B M Sharma Solutions for Chapter: Kinematics II, Exercise 76: CONCEPT APPLICATION EXERCISE 5.5

An aeroplane flies along a straight path $A$ to $B$ returns back again. The distance between $A$ and $B$ is $l$ and the aeroplane maintains the constant speed $v$ with respect to the wind. There is a steady wind with a speed $u$ at an angle $\theta$ with line $AB$. Determine the expression for the total time of the trip.

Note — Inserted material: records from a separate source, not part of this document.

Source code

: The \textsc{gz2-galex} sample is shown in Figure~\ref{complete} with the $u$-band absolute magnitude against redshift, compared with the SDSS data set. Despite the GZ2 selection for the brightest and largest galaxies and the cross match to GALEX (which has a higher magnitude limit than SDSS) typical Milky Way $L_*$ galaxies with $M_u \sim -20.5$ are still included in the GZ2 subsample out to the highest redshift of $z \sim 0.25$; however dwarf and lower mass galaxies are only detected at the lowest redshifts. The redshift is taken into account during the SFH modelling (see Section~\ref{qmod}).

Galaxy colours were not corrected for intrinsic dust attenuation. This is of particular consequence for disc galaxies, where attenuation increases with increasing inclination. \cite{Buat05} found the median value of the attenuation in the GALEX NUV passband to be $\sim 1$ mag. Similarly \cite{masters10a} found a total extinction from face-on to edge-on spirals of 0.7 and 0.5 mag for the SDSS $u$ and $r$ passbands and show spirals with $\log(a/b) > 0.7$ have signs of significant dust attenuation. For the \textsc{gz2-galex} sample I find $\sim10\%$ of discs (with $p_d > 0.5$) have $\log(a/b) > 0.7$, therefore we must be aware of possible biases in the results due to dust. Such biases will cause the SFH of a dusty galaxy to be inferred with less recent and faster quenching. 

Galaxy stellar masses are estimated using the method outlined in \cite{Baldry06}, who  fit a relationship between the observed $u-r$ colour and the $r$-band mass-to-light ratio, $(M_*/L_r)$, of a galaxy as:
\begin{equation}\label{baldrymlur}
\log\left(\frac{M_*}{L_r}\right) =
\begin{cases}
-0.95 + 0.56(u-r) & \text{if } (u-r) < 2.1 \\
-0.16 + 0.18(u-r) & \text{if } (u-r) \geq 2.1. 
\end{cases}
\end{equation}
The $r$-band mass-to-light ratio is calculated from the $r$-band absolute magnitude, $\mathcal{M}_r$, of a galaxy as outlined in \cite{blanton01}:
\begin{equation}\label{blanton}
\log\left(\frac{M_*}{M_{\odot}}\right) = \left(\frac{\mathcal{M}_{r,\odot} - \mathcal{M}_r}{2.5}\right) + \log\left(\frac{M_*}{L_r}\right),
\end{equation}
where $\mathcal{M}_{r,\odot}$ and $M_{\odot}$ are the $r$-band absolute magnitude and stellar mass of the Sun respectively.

A pilot is supposed to fly a certain distance $AB$, due east from $A$ to $B$ and then due west from $B$ to $A$. The velocity of plane is $v$ and that of air is $u$. The time for the round trip is $t_0$ in still air. Show that

(a) If the air velocity be due east or west, the time for the round trip will be $t_1=\frac{t_0}{\left(1-{\displaystyle \frac{u^2}{v^2}}\right)}$

(b) if the air velocity is due north or south, the time for a round trip will be $t_2=\frac{t_0}{\sqrt{\left(1-\frac{u^2}{v^2}\right)}}.$

Wind blows with a velocity $x$ in the direction shown in the figure. Two aeroplanes start out from point $A$ and fly with a constant speed $y$. The first flies from $A$ to $C$. Both of them return to $A$. If $AB=AC$, which plane will return to point $A$ first, and what will be the ratio of the times of flight of the two planes?

Two ships are $10 \mathrm{km}$ apart on a line joining south to north. The one farther north is streaming west at $20 \mathrm{km} {\mathrm{h}}^{-1}$. The other is streaming north at $20 \mathrm{km} {\mathrm{h}}^{-1}$. What is their distance of the closest approach? How long do they take to reach it?

A boatman finds that he can save $6 \mathrm{s}$ in crossing a river by the quickest path than by the shortest path. If the velocity of the boat and the river be, respectively, $17 \mathrm{m} {\mathrm{s}}^{-1}$ and $8 \mathrm{m} {\mathrm{s}}^{-1}$, find the river width.

A man directly crosses a river in time $t_1$ and swims down the current at a distance equal to the width of the river in time $t_2$. If $u$ and $v$ be the speed of the current and the man, respectively, show that $\frac{t_1}{t_2}:\frac{\sqrt{v+u}}{\sqrt{v-u}}$.

A person rows a boat across a river making an angle of $60°$ with the downstream. Find the percentage time he would have saved, had he crossed the river in the shortest possible time.

A person, intending to cross a river by the shortest path, starts at an angle $\alpha$ with the downstream. If the speed of the person is less than that of the water current, show that $\alpha$ must be obtuse.